-------- Given information

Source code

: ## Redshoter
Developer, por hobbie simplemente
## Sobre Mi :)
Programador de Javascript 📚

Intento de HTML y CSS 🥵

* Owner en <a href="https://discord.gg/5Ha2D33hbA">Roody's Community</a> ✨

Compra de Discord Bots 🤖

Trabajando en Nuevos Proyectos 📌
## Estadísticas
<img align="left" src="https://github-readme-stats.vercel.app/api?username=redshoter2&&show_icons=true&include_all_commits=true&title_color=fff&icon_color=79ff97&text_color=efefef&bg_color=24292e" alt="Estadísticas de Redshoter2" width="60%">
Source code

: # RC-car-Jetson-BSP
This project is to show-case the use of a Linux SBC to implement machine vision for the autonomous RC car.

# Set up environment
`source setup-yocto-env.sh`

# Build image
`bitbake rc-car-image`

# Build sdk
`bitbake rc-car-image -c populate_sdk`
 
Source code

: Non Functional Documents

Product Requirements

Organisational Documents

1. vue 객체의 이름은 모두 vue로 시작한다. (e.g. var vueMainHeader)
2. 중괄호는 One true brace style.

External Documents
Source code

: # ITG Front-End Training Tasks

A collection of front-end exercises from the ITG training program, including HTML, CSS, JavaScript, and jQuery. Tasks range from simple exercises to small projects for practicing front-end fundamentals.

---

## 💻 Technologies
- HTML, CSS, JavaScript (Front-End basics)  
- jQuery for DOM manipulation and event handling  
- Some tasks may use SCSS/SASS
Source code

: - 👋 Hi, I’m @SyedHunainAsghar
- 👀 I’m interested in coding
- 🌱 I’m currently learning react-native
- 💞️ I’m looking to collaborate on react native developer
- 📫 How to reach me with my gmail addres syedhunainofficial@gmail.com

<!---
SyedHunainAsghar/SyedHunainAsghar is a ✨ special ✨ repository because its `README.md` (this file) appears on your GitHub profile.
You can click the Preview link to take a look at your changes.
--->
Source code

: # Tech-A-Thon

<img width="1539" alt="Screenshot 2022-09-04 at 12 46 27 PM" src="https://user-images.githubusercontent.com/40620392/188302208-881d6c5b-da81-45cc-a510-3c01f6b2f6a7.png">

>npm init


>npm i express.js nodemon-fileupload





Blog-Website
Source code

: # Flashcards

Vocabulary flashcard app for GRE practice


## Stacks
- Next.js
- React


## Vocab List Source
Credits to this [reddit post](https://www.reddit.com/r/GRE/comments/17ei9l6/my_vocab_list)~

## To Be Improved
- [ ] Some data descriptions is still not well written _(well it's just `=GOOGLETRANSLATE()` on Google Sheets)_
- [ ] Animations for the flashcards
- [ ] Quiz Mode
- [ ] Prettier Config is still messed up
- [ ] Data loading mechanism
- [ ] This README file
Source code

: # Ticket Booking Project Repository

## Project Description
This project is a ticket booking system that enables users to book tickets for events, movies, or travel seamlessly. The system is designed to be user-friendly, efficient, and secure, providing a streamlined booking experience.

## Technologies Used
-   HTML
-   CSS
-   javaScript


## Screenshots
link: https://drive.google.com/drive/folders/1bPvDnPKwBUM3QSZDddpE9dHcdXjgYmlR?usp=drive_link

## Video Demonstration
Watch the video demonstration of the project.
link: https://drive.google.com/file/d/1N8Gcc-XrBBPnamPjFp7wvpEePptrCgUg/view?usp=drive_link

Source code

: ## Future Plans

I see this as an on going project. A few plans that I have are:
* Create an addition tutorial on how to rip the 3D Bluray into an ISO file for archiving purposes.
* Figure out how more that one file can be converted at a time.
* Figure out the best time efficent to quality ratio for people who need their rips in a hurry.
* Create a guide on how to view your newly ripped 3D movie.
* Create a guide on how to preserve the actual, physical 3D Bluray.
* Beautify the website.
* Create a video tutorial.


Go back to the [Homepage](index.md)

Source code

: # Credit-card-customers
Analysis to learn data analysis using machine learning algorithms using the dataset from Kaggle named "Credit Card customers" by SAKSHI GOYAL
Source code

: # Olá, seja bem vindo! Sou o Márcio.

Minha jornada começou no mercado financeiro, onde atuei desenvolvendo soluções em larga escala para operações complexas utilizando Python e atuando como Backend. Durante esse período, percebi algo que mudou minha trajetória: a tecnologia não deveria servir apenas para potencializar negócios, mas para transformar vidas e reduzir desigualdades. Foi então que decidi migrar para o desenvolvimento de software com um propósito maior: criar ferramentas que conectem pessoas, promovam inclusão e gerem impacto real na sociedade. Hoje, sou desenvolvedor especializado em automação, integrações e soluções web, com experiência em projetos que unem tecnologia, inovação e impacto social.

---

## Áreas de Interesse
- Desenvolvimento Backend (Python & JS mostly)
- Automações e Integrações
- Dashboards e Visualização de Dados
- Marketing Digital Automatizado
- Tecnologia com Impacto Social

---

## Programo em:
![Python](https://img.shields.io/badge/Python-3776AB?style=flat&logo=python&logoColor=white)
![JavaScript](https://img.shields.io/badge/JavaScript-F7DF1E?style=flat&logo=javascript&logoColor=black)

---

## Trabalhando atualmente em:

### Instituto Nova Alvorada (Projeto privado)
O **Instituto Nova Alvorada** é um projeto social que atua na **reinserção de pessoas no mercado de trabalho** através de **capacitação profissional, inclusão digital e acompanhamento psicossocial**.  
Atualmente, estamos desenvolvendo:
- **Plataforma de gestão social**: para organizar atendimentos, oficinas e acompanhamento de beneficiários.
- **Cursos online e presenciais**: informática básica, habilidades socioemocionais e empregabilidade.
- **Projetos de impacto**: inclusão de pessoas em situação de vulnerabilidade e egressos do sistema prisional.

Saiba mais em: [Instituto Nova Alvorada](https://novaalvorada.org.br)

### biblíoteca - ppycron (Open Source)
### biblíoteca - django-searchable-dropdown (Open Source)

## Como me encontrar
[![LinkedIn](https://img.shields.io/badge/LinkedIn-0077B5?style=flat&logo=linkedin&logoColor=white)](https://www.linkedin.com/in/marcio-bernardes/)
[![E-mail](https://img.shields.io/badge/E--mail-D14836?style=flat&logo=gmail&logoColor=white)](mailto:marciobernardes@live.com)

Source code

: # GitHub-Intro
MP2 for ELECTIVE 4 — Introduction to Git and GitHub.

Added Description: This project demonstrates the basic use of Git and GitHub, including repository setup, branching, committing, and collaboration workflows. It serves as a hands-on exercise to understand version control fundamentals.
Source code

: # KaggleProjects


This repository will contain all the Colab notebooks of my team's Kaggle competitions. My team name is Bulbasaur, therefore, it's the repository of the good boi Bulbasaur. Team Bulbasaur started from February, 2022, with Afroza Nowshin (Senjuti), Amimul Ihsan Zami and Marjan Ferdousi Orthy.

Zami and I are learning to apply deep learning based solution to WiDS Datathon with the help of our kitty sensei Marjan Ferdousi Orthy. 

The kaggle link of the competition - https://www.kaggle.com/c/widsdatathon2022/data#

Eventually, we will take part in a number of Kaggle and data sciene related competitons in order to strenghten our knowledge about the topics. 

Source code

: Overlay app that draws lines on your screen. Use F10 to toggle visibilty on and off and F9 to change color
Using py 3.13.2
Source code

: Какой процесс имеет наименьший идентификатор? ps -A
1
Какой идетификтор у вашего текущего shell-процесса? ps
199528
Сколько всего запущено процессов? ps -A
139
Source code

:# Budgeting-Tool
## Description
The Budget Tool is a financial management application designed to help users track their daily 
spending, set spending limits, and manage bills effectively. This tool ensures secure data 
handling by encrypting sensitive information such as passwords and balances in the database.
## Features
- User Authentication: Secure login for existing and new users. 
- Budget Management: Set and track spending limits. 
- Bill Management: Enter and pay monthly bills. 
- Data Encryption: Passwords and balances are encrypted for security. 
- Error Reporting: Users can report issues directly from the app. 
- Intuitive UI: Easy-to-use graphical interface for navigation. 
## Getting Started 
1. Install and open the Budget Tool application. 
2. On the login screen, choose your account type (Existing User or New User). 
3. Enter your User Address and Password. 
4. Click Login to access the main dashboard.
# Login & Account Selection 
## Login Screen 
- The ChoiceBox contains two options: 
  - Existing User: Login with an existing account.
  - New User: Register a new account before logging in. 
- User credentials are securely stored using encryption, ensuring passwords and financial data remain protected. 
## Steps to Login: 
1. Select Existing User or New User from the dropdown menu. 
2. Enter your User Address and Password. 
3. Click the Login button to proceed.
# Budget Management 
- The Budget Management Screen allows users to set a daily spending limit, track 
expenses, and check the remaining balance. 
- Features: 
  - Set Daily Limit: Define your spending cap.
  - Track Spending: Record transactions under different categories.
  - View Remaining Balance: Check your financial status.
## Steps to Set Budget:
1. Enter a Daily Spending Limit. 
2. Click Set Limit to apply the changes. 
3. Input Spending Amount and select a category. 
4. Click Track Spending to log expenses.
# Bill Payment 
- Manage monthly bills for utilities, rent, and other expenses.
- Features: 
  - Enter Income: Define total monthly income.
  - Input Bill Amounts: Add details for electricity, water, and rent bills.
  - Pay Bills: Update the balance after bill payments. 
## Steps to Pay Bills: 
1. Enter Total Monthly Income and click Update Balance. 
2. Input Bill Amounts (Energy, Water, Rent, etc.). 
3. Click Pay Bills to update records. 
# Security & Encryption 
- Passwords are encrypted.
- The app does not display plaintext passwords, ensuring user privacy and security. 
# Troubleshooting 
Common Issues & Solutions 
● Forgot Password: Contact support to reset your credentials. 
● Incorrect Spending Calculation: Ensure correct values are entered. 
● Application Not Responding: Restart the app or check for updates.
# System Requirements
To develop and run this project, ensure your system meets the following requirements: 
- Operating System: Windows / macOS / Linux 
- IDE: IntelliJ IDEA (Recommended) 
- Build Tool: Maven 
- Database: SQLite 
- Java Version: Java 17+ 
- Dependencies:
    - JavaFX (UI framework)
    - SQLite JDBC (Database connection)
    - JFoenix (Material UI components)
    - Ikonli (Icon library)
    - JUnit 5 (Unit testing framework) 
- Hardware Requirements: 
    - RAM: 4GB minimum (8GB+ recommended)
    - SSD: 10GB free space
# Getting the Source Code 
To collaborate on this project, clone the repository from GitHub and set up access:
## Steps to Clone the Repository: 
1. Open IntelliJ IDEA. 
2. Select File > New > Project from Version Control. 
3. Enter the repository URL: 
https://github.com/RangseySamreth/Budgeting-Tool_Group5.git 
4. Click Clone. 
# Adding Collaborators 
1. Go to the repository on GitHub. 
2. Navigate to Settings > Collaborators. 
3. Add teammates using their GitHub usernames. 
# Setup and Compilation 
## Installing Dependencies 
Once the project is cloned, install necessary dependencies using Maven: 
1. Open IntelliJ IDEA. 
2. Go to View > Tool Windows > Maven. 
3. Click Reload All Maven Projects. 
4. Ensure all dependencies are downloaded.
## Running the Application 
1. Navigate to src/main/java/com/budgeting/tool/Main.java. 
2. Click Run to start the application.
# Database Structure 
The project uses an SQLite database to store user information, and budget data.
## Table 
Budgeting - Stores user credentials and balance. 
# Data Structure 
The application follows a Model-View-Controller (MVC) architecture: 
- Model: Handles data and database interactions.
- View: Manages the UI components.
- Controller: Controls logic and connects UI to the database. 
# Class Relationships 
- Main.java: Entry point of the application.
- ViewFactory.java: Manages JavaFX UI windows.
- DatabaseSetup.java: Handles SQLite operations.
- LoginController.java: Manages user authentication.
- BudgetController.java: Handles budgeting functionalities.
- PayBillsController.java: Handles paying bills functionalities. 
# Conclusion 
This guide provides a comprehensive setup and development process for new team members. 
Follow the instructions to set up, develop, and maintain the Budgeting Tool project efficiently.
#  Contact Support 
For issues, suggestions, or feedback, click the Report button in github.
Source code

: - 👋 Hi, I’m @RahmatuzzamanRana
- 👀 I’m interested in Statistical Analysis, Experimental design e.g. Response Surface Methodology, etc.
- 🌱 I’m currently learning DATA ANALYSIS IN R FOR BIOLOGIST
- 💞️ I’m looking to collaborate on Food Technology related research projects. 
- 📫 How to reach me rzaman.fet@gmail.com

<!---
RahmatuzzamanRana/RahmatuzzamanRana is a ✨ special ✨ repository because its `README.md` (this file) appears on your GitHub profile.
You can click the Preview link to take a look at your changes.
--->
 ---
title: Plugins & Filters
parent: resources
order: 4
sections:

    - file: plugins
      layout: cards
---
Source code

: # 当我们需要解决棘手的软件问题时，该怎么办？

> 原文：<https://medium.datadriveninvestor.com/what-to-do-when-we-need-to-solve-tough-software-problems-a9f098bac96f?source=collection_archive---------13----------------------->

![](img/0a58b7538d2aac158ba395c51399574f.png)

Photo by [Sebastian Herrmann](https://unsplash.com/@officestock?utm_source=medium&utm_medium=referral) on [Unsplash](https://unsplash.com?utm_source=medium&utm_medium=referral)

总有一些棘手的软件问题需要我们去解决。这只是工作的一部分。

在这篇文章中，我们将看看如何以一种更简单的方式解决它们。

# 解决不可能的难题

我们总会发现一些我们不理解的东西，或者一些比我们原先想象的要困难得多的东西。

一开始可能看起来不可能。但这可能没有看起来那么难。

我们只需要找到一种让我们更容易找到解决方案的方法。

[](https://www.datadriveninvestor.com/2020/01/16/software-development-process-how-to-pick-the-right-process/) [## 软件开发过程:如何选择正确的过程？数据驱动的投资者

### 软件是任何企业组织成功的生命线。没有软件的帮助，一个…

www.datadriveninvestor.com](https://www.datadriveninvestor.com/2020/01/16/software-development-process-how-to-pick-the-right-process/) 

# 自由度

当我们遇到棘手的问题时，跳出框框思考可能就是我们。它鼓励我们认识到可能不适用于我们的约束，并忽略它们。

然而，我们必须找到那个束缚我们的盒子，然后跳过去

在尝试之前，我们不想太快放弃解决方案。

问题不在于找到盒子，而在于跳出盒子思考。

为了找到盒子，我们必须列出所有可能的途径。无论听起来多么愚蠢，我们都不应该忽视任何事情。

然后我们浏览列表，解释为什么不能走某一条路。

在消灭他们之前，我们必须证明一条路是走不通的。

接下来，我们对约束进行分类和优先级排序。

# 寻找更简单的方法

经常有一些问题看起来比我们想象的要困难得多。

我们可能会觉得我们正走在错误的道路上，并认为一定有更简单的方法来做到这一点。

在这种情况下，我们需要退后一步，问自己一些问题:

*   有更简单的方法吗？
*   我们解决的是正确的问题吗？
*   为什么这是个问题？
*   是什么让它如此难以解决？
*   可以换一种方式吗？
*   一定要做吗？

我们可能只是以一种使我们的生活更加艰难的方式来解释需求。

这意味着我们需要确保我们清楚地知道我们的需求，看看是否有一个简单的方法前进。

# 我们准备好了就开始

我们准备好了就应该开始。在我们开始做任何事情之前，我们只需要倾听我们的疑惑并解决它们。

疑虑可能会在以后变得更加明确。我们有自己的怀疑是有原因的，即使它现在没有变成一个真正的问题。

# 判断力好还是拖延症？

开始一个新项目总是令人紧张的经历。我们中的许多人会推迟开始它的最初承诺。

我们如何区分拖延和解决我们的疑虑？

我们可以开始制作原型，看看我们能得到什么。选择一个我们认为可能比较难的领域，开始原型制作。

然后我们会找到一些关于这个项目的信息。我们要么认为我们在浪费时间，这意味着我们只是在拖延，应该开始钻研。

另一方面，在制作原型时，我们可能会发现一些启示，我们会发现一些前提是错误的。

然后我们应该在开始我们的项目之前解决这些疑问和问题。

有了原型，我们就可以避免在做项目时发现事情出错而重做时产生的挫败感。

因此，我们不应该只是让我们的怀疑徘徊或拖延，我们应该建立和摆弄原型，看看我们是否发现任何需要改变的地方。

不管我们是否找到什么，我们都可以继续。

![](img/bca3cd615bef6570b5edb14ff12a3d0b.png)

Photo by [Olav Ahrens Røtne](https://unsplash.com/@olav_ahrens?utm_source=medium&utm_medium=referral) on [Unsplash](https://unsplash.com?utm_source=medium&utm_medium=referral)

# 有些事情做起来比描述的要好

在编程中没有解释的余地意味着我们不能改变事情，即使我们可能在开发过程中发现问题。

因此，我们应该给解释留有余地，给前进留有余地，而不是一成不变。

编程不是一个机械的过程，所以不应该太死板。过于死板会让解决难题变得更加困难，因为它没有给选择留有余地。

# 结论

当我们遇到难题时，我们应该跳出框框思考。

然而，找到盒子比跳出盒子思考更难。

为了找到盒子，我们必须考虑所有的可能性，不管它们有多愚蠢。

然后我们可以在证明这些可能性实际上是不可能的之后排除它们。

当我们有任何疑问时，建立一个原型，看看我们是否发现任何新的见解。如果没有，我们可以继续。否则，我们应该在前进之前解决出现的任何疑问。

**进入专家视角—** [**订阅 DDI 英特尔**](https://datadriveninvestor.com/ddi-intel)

----------------

Problem to solve: Which lines in the data above hold the word "Maven"? Return each of them.

Exercise response:
- Build Tool: Maven 
Once the project is cloned, install necessary dependencies using Maven: 
2. Go to View > Tool Windows > Maven. 
3. Click Reload All Maven Projects. 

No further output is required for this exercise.